With nothing added or dropped, copy the data that follows exactly.

== MATERIAL FOR THIS EXERCISE ==

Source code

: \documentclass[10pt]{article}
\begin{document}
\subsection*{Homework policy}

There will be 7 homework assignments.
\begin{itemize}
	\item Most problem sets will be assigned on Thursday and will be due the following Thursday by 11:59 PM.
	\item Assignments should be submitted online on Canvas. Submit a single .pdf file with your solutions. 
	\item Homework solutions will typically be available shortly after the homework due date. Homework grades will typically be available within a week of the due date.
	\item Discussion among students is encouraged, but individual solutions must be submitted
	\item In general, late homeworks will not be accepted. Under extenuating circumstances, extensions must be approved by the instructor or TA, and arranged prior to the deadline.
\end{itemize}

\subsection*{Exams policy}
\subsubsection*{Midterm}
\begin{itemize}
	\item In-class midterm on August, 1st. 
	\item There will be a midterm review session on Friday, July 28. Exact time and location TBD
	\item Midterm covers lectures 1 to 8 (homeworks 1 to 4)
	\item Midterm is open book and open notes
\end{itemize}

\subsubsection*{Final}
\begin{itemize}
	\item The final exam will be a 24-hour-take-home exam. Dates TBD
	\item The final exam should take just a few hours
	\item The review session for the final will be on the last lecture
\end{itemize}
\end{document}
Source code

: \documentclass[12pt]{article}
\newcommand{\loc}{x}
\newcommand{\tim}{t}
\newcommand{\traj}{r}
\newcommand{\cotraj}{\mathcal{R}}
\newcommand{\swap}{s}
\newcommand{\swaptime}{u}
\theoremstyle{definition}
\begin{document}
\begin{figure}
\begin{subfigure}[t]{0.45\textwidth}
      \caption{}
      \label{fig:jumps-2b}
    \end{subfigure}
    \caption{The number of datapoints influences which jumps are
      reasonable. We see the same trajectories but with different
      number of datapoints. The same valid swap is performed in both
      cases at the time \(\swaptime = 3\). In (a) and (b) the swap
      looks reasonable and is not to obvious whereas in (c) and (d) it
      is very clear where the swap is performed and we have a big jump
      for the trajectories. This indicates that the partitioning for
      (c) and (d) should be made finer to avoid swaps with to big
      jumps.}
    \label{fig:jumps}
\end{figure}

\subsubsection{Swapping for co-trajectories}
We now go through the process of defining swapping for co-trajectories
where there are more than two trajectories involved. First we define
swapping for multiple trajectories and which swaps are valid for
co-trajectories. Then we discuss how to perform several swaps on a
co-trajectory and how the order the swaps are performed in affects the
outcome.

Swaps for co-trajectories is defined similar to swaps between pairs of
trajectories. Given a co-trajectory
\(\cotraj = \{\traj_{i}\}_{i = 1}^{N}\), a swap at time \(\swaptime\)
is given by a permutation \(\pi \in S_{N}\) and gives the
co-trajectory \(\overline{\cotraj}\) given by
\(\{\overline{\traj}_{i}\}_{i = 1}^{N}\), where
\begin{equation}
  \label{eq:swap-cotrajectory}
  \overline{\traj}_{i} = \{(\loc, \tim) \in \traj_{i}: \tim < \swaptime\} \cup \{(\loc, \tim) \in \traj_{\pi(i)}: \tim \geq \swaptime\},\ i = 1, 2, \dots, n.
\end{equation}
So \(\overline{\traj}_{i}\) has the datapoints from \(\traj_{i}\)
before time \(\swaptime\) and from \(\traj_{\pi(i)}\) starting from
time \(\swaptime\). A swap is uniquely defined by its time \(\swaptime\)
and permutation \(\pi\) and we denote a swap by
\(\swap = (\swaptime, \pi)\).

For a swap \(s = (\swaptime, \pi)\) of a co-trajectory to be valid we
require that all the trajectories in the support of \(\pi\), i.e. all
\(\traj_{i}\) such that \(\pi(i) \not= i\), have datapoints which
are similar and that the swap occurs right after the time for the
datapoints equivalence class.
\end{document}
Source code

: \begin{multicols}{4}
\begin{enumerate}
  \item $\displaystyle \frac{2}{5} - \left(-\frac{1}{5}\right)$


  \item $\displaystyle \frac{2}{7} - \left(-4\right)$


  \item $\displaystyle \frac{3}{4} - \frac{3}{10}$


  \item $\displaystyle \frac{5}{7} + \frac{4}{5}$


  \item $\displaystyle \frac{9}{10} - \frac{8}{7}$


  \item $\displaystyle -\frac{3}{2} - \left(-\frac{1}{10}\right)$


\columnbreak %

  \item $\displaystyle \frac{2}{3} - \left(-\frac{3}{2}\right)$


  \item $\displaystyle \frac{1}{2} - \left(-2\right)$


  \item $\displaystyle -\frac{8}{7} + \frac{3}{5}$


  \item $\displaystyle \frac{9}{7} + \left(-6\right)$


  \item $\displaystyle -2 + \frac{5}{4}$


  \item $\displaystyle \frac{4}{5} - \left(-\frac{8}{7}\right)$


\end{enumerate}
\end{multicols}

===

--- EXERCISE RESULT ---
Source code

: \documentclass[10pt]{article}
\begin{document}
\subsection*{Homework policy}

There will be 7 homework assignments.
\begin{itemize}
	\item Most problem sets will be assigned on Thursday and will be due the following Thursday by 11:59 PM.
	\item Assignments should be submitted online on Canvas. Submit a single .pdf file with your solutions. 
	\item Homework solutions will typically be available shortly after the homework due date. Homework grades will typically be available within a week of the due date.
	\item Discussion among students is encouraged, but individual solutions must be submitted
	\item In general, late homeworks will not be accepted. Under extenuating circumstances, extensions must be approved by the instructor or TA, and arranged prior to the deadline.
\end{itemize}

\subsection*{Exams policy}
\subsubsection*{Midterm}
\begin{itemize}
	\item In-class midterm on August, 1st. 
	\item There will be a midterm review session on Friday, July 28. Exact time and location TBD
	\item Midterm covers lectures 1 to 8 (homeworks 1 to 4)
	\item Midterm is open book and open notes
\end{itemize}

\subsubsection*{Final}
\begin{itemize}
	\item The final exam will be a 24-hour-take-home exam. Dates TBD
	\item The final exam should take just a few hours
	\item The review session for the final will be on the last lecture
\end{itemize}
\end{document}
Source code

: \documentclass[12pt]{article}
\newcommand{\loc}{x}
\newcommand{\tim}{t}
\newcommand{\traj}{r}
\newcommand{\cotraj}{\mathcal{R}}
\newcommand{\swap}{s}
\newcommand{\swaptime}{u}
\theoremstyle{definition}
\begin{document}
\begin{figure}
\begin{subfigure}[t]{0.45\textwidth}
      \caption{}
      \label{fig:jumps-2b}
    \end{subfigure}
    \caption{The number of datapoints influences which jumps are
      reasonable. We see the same trajectories but with different
      number of datapoints. The same valid swap is performed in both
      cases at the time \(\swaptime = 3\). In (a) and (b) the swap
      looks reasonable and is not to obvious whereas in (c) and (d) it
      is very clear where the swap is performed and we have a big jump
      for the trajectories. This indicates that the partitioning for
      (c) and (d) should be made finer to avoid swaps with to big
      jumps.}
    \label{fig:jumps}
\end{figure}

\subsubsection{Swapping for co-trajectories}
We now go through the process of defining swapping for co-trajectories
where there are more than two trajectories involved. First we define
swapping for multiple trajectories and which swaps are valid for
co-trajectories. Then we discuss how to perform several swaps on a
co-trajectory and how the order the swaps are performed in affects the
outcome.

Swaps for co-trajectories is defined similar to swaps between pairs of
trajectories. Given a co-trajectory
\(\cotraj = \{\traj_{i}\}_{i = 1}^{N}\), a swap at time \(\swaptime\)
is given by a permutation \(\pi \in S_{N}\) and gives the
co-trajectory \(\overline{\cotraj}\) given by
\(\{\overline{\traj}_{i}\}_{i = 1}^{N}\), where
\begin{equation}
  \label{eq:swap-cotrajectory}
  \overline{\traj}_{i} = \{(\loc, \tim) \in \traj_{i}: \tim < \swaptime\} \cup \{(\loc, \tim) \in \traj_{\pi(i)}: \tim \geq \swaptime\},\ i = 1, 2, \dots, n.
\end{equation}
So \(\overline{\traj}_{i}\) has the datapoints from \(\traj_{i}\)
before time \(\swaptime\) and from \(\traj_{\pi(i)}\) starting from
time \(\swaptime\). A swap is uniquely defined by its time \(\swaptime\)
and permutation \(\pi\) and we denote a swap by
\(\swap = (\swaptime, \pi)\).

For a swap \(s = (\swaptime, \pi)\) of a co-trajectory to be valid we
require that all the trajectories in the support of \(\pi\), i.e. all
\(\traj_{i}\) such that \(\pi(i) \not= i\), have datapoints which
are similar and that the swap occurs right after the time for the
datapoints equivalence class.
\end{document}
Source code

: \begin{multicols}{4}
\begin{enumerate}
  \item $\displaystyle \frac{2}{5} - \left(-\frac{1}{5}\right)$


  \item $\displaystyle \frac{2}{7} - \left(-4\right)$


  \item $\displaystyle \frac{3}{4} - \frac{3}{10}$


  \item $\displaystyle \frac{5}{7} + \frac{4}{5}$


  \item $\displaystyle \frac{9}{10} - \frac{8}{7}$


  \item $\displaystyle -\frac{3}{2} - \left(-\frac{1}{10}\right)$


\columnbreak %

  \item $\displaystyle \frac{2}{3} - \left(-\frac{3}{2}\right)$


  \item $\displaystyle \frac{1}{2} - \left(-2\right)$


  \item $\displaystyle -\frac{8}{7} + \frac{3}{5}$


  \item $\displaystyle \frac{9}{7} + \left(-6\right)$


  \item $\displaystyle -2 + \frac{5}{4}$


  \item $\displaystyle \frac{4}{5} - \left(-\frac{8}{7}\right)$


\end{enumerate}
\end{multicols}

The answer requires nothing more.